Two scholars said they used Ghostscript to validate PDFs. Their cryptic explanation of technique: "To make Ghostscript work as a validator, we simply converted the PDF files to 'None'." In a slideshow, they added that "None" was "a dummy result, no real output," and that converting to None "prints out found errors."
I would like to use Ghostscript in a similar manner, and would also like to learn a little about Ghostscript in the process, for future applications. My review of the Ghostscript documentation and of a previous StackOverflow answer has led me to try this (using Ghostscript Portable 9.50 in a Windows 7 virtual machine):
gswin64c.exe -o /dev/null -dNODISPLAY "C:\PDFs\Badfile.pdf" > "C:\Results.txt"

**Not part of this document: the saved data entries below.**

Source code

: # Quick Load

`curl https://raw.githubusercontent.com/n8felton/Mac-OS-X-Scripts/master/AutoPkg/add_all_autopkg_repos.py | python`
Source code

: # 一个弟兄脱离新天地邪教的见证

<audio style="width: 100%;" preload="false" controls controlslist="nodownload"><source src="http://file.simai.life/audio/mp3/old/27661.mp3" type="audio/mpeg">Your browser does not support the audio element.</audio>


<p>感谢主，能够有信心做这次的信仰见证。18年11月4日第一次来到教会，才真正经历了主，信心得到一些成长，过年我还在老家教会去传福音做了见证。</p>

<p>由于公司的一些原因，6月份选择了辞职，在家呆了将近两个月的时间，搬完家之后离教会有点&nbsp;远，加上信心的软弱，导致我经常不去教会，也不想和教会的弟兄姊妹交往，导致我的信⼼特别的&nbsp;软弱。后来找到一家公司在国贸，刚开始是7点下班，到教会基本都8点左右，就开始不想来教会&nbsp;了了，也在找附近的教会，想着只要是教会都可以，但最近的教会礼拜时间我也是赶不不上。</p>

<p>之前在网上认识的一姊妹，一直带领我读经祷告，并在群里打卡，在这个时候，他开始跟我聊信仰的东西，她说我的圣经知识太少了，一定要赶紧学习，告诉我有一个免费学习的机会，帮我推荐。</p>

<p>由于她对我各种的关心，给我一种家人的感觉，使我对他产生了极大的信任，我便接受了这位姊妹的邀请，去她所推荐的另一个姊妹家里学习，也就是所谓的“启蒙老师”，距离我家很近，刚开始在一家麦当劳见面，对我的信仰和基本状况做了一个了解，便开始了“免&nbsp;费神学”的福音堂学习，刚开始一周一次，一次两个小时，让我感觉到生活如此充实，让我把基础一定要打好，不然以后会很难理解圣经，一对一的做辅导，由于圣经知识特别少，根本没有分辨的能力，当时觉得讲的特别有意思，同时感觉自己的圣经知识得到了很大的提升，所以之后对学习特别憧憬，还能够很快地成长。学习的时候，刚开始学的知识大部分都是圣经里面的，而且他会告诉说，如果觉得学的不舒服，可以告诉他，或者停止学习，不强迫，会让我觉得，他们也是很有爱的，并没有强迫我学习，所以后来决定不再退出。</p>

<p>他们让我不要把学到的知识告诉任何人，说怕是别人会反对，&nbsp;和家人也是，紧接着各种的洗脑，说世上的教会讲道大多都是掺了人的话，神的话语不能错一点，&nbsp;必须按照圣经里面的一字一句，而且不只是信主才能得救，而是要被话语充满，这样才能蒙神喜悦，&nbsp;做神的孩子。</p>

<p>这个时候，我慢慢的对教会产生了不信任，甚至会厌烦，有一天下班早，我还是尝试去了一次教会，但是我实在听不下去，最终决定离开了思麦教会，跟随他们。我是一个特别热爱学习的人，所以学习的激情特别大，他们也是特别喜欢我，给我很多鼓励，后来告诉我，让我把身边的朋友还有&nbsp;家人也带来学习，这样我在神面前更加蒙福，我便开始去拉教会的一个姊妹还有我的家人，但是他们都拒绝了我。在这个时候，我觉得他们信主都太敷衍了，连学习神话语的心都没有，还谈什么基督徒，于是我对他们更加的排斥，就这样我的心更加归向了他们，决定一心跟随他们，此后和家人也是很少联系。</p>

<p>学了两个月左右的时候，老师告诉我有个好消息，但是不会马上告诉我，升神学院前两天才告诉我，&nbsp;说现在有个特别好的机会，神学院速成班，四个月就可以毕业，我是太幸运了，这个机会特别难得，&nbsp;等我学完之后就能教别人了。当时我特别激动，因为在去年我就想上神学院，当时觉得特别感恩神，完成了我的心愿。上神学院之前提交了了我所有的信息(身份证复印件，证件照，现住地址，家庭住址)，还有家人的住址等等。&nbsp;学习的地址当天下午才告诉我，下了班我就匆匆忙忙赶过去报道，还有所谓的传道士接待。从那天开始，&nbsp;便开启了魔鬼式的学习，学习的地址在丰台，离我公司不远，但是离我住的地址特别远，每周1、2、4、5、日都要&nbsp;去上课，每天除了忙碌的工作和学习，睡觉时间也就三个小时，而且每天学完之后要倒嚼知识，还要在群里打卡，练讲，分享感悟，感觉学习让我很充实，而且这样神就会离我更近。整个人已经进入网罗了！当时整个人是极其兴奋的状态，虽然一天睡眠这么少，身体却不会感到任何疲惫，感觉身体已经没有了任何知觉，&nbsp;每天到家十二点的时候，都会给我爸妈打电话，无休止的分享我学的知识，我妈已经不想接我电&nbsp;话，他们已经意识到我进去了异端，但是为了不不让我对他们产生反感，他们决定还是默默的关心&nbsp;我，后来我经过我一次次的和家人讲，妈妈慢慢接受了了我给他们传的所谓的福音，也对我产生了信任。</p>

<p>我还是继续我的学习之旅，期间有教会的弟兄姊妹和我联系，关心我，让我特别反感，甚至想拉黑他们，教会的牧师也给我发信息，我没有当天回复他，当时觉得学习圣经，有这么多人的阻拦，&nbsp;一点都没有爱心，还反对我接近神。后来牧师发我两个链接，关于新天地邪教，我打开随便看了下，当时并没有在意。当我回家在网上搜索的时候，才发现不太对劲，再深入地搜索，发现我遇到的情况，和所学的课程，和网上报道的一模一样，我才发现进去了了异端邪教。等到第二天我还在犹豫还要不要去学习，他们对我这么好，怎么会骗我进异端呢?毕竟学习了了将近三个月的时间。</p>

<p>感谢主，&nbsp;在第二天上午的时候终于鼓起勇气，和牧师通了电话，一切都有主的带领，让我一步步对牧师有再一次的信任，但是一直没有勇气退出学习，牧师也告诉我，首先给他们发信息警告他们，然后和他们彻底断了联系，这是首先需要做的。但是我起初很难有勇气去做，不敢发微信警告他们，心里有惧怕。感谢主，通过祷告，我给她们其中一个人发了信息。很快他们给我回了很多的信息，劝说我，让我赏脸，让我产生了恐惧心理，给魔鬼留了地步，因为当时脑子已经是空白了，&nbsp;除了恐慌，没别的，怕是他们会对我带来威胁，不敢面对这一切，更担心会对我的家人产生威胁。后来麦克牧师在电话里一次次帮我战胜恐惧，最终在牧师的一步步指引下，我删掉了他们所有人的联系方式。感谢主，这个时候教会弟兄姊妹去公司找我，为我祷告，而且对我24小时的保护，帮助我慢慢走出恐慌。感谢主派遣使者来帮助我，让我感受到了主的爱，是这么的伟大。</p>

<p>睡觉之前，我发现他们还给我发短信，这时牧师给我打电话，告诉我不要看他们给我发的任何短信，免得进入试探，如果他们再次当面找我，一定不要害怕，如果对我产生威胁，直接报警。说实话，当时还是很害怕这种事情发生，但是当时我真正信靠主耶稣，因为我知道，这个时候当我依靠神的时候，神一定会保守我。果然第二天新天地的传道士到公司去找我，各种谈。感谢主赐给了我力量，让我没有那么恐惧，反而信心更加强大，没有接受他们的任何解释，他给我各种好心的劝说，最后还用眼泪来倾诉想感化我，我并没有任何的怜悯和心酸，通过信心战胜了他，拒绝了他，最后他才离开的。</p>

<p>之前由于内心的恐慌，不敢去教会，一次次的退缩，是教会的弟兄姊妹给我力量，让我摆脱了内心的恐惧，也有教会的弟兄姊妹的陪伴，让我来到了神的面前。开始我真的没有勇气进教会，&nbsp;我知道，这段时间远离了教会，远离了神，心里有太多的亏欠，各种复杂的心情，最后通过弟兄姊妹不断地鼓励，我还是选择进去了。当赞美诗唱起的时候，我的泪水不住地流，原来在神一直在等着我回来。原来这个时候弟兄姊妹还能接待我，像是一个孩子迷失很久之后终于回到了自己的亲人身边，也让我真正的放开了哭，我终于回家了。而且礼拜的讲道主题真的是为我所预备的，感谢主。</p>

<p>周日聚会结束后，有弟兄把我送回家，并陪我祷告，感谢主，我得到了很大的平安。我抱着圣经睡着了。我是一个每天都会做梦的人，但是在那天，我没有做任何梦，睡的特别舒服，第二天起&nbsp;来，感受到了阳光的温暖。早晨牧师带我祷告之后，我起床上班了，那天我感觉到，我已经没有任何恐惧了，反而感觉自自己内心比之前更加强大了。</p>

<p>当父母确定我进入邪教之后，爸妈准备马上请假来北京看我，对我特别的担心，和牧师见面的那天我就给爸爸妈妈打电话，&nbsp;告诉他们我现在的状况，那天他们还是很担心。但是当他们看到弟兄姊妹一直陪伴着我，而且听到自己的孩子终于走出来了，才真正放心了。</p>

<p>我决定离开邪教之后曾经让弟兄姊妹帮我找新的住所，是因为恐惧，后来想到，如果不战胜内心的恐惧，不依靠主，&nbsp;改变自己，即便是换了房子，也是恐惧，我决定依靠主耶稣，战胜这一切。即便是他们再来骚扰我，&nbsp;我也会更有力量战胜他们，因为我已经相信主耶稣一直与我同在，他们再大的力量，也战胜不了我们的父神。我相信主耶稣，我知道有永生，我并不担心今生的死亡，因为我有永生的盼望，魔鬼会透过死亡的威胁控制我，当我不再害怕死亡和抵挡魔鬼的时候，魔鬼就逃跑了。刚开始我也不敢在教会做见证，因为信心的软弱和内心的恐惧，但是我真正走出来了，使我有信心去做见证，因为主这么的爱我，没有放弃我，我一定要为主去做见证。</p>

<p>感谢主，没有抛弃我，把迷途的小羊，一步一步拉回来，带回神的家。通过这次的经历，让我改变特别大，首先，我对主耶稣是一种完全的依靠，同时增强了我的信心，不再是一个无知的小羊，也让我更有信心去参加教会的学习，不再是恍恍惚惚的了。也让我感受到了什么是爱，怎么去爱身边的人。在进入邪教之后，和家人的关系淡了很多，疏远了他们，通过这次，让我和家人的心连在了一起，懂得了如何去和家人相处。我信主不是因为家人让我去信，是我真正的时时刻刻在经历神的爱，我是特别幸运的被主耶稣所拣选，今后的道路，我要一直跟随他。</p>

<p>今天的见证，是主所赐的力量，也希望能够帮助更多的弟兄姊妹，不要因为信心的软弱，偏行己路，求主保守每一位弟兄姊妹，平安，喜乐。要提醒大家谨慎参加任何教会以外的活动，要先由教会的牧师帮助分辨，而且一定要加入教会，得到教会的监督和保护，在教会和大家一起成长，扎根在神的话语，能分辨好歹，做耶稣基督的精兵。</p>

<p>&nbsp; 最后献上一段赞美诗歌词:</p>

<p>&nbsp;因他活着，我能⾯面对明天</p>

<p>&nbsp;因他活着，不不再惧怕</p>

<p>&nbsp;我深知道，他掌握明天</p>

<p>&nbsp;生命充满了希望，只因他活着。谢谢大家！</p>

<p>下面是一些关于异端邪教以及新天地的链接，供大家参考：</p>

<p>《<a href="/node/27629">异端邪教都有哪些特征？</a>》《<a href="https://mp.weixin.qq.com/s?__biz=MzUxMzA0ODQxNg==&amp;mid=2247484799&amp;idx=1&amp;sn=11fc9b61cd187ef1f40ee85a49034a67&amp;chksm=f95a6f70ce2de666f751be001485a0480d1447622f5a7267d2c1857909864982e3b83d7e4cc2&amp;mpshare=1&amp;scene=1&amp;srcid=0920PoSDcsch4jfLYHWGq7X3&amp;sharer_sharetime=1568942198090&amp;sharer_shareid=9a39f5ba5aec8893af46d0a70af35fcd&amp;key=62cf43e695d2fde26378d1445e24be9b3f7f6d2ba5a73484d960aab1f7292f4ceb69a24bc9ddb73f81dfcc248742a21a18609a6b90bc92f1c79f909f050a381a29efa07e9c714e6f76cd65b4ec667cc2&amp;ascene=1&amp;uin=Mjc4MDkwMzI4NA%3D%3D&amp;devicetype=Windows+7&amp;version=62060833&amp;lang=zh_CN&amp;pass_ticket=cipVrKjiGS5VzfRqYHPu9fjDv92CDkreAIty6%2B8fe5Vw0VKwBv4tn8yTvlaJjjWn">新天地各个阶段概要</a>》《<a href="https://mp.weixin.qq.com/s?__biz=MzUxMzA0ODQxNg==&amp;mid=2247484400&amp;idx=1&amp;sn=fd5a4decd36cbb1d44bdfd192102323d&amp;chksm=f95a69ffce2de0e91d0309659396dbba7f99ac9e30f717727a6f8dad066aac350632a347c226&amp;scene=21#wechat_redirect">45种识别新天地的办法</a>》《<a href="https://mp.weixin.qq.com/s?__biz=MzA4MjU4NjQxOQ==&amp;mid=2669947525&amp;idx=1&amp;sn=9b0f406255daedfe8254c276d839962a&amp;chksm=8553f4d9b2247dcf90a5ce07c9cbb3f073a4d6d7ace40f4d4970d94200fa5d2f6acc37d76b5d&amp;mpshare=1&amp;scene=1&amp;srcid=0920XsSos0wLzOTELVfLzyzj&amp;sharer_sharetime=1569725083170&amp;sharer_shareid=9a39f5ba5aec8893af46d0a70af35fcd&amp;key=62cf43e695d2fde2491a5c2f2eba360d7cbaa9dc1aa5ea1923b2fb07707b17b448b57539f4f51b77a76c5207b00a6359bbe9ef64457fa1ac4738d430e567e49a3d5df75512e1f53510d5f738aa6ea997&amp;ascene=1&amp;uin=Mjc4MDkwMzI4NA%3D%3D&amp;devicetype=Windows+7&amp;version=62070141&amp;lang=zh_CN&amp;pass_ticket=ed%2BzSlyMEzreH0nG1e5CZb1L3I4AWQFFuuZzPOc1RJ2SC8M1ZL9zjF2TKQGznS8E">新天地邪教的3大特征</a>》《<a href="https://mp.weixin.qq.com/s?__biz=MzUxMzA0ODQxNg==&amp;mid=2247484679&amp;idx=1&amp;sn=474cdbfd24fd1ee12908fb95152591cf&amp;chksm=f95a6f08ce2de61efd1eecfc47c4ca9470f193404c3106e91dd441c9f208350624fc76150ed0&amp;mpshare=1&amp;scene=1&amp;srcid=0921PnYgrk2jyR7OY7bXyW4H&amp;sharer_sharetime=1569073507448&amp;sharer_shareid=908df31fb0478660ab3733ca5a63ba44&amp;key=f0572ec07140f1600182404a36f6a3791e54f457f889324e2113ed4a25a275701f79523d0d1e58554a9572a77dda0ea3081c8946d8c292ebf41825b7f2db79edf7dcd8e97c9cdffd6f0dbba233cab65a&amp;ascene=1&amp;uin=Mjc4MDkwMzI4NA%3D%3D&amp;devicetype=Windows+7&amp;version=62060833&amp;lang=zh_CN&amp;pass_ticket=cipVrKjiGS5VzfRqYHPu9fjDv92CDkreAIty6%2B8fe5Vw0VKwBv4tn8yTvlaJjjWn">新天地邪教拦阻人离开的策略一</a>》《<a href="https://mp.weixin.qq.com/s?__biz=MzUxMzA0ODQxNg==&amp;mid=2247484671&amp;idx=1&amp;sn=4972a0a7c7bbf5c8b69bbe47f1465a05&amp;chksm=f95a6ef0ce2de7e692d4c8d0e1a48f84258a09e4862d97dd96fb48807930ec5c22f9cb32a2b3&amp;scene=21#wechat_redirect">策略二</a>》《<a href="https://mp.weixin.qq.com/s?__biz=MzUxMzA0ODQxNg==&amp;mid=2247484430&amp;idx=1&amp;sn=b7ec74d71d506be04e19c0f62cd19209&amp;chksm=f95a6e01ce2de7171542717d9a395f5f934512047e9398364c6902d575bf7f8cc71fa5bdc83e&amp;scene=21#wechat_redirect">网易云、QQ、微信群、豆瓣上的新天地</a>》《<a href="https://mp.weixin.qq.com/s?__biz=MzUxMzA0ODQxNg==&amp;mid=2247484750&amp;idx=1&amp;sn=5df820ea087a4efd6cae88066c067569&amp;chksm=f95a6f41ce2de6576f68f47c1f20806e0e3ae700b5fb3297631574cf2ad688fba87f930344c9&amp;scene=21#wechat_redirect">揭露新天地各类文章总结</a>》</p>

I welcome suggestions on whether that is the best command for the purpose. My questions here have to do with what Results.txt says about Badfile.pdf. Here are the contents of Results.txt:
GPL Ghostscript 9.50 (2019-10-15)
Copyright (C) 2019 Artifex Software, Inc. All rights reserved.
This software is supplied under the GNU AGPLv3 and comes with NO WARRANTY:
see the file COPYING for details.
**** Error: An error occurred while reading an XREF table.
**** The file has been damaged. This may have been caused
**** by a problem while converting or transfering the file.
**** Ghostscript will attempt to recover the data.
**** However, the output may be incorrect.
No pages will be processed (FirstPage > LastPage).
**** This file had errors that were repaired or ignored.
**** Please notify the author of the software that produced this
**** file that it does not conform to Adobe's published PDF
**** specification.
**** The rendered output from this file may be incorrect.
My questions:
(1) Should I interpret this output as saying that the XREF table problem is the only problem in this file, or may there be other unspecified problems? If the latter, can I modify the command to obtain a more specific indication of what Results.txt means, when it reports that Badfile.pdf "does not conform to Adobe's published PDF specification"?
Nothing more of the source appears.